Une vision partielle
Depuis 1974, le RAPSIM et ses membres portent une approche globale, cherchant à apporter des réponses structurelles à l’itinérance en adressant notamment ses causes, et à prendre en compte l’ensemble des personnes en situation et à risque d’itinérance, pas seulement les plus facilement identifiables. A l’inverse, la vision portée par le MMFIM est partielle, se concentrant essentiellement sur l’itinérance chronique en se basant sur les données du seul dénombrement. Celui-ci, qui ne chiffre que l’itinérance visible à un seul moment de l’année, identifie donc une population limitée pour arriver à son objectif de mettre fin à l’itinérance.
L’approche privilégiée par le MMFIM est celle du Housing First, qui se caractérise par le placement en logement privé avec un suivi de personnes itinérantes, qui se retrouvent fichées. Or cette approche rencontre de nombreuses difficultés pour trouver et conserver des logements disponibles et adéquats à Montréal et soulève des questions éthiques quant au processus de fichage des personnes et du respect de la confidentialité. « L’approche du MMFIM ne pourra répondre à elle seule à l’ensemble des besoins et n’offre pas de solution pérenne aux personnes, contrairement au logement social avec soutien communautaire que de nombreux groupes développent avec succès » déclare Pierre Gaudreau, coordonnateur du RAPSIM.
Vouloir sortir 2000 personnes de la rue, c’est largement insuffisant et cela n’aura pas d’impact structurel sur ce qui cause l’itinérance déplore le RAPSIM, pour qui l’itinérance est un déni de droits, ce que reconnait la Politique en itinérance adoptée au Québec en février 2014.

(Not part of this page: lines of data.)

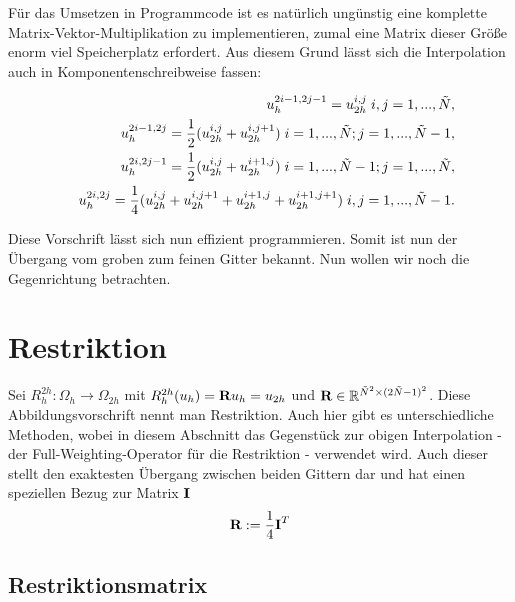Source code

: Für das Umsetzen in Programmcode ist es natürlich ungünstig eine komplette Matrix-Vektor-Multiplikation zu implementieren, zumal eine Matrix dieser Größe enorm viel Speicherplatz erfordert. Aus diesem Grund lässt sich die Interpolation auch in Komponentenschreibweise fassen:

\begin{eqnarray}
&&u_{h}^{2i-1,2j-1} = u_{2h}^{i,j} \hspace{0.1cm} i,j = 1,...,\tilde N, \\
&&u_{h}^{2i-1,2j} = \frac{1}{2} (u_{2h}^{i,j} + u_{2h}^{i,j+1}) \hspace{0.1cm} i = 1,...,\tilde N; j = 1,...,\tilde N - 1, \\
&&u_{h}^{2i,2j-1} = \frac{1}{2} (u_{2h}^{i,j} + u_{2h}^{i+1,j}) \hspace{0.1cm} i = 1,...,\tilde N - 1; j = 1,...,\tilde N, \\
&&u_{h}^{2i,2j} = \frac{1}{4} (u_{2h}^{i,j} + u_{2h}^{i,j+1} + u_{2h}^{i+1,j} + u_{2h}^{i+1,j+1}) \hspace{0.1cm} i,j = 1,...,\tilde N - 1.
\end{eqnarray}

Diese Vorschrift lässt sich nun effizient programmieren. Somit ist nun der Übergang vom groben zum feinen Gitter bekannt. Nun wollen wir noch die Gegenrichtung betrachten.

\section{Restriktion}

Sei $R_{h}^{2h}: \Omega_{h} \longrightarrow \Omega_{2h}$ mit $R_{h}^{2h}(u_{h}) = {\textbf{R}}u_{h} = u_{2h}$ und ${\textbf{R}} \in \mathbb{R}^{\tilde N^{2} \times (2 \tilde N - 1)^{2}}$. Diese Abbildungsvorschrift nennt man Restriktion. Auch hier gibt es unterschiedliche Methoden, wobei in diesem Abschnitt das Gegenstück zur obigen Interpolation - der Full-Weighting-Operator für die Restriktion - verwendet wird. Auch dieser stellt den exaktesten Übergang zwischen beiden Gittern dar und hat einen speziellen Bezug zur Matrix ${\textbf{I}}$
\begin{equation}
{\textbf{R}} := \frac {1} {4} {\textbf{I}}^{T}
\end{equation}

\subsection{Restriktionsmatrix}

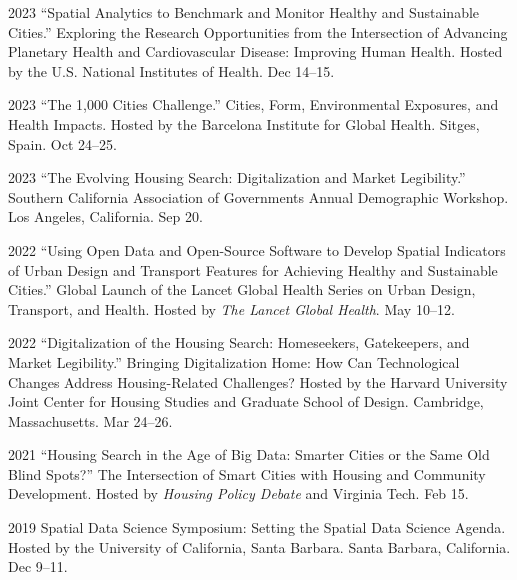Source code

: \documentclass[11pt,letterpaper]{report}
\begin{document}
    \begin{tablist}

    \item[2023] \tab{}\enquote{Spatial Analytics to Benchmark and Monitor Healthy and Sustainable Cities.} Exploring the Research Opportunities from the Intersection of Advancing Planetary Health and Cardiovascular Disease: Improving Human Health. Hosted by the U.S. National Institutes of Health. Dec 14--15.

    \item[2023] \tab{}\enquote{The 1,000 Cities Challenge.} Cities, Form, Environmental Exposures, and Health Impacts. Hosted by the Barcelona Institute for Global Health. Sitges, Spain. Oct 24--25.

    \item[2023] \tab{}\enquote{The Evolving Housing Search: Digitalization and Market Legibility.} Southern California Association of Governments Annual Demographic Workshop. Los Angeles, California. Sep 20.

    \item[2022] \tab{}\enquote{Using Open Data and Open-Source Software to Develop Spatial Indicators of Urban Design and Transport Features for Achieving Healthy and Sustainable Cities.} Global Launch of the Lancet Global Health Series on Urban Design, Transport, and Health. Hosted by \textit{The Lancet Global Health}. May 10--12.

    \item[2022] \tab{}\enquote{Digitalization of the Housing Search: Homeseekers, Gatekeepers, and Market Legibility.} Bringing Digitalization Home: How Can Technological Changes Address Housing-Related Challenges? Hosted by the Harvard University Joint Center for Housing Studies and Graduate School of Design. Cambridge, Massachusetts. Mar 24--26.

    \item[2021] \tab{}\enquote{Housing Search in the Age of Big Data: Smarter Cities or the Same Old Blind Spots?} The Intersection of Smart Cities with Housing and Community Development. Hosted by \textit{Housing Policy Debate} and Virginia Tech. Feb 15.

    \item[2019] \tab{}Spatial Data Science Symposium: Setting the Spatial Data Science Agenda. Hosted by the University of California, Santa Barbara. Santa Barbara, California. Dec 9--11.

    \end{tablist}
\end{document}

Un plan d’action régional en itinérance déjà en action
Cette initiative du MMFIM entre en concurrence avec des travaux bien entamés rassemblant une dizaine de ministères, le RAPSIM et la Ville de Montréal, découlant directement de la Politique nationale de lutte à l’itinérance. Le plan d’action régional en itinérance adopté le 30 septembre dernier prévoit lui d’agir sur les différents axes d’intervention que sont le logement, le revenu, l’éducation, la santé ou encore la cohabitation sociale et la judiciarisation. Pour le RAPSIM, il est indispensable d’intervenir sur tous ces fronts afin d’avoir une action efficace en prévention et réduction de l’itinérance, ciblant l’ensemble des personnes en situation et à risque d’itinérance à Montréal. Ce plan comporte une centaine de mesures qui seront déployées au cours des cinq prochaines années. Il aura une portée beaucoup plus grande et plus durable, si les moyens sont au rendez-vous.
Un milieu de lutte à l’itinérance déjà en concertation
Le milieu communautaire et institutionnel travaille ensemble de longue date à Montréal, ce qui a mené à de nombreuses réalisations importantes permettant de lutter contre l’itinérance, telles les plus de 2000 unités de logement social pour personnes sans abri, la mise en place de programmes alternatifs à la judiciarisation des personnes itinérantes, ou encore le développement de services de répit dégrisement et de projets de réinsertion. En tant que réseau réunissant plus d’une centaine d’organismes agissant auprès de personnes en situation et à risque d’itinérance, le RAPSIM a joué un rôle important dans ces réalisations et continuera à le faire afin que la diversité de solutions nécessaires soient apportées à toutes ceux et celles qui en ont besoin.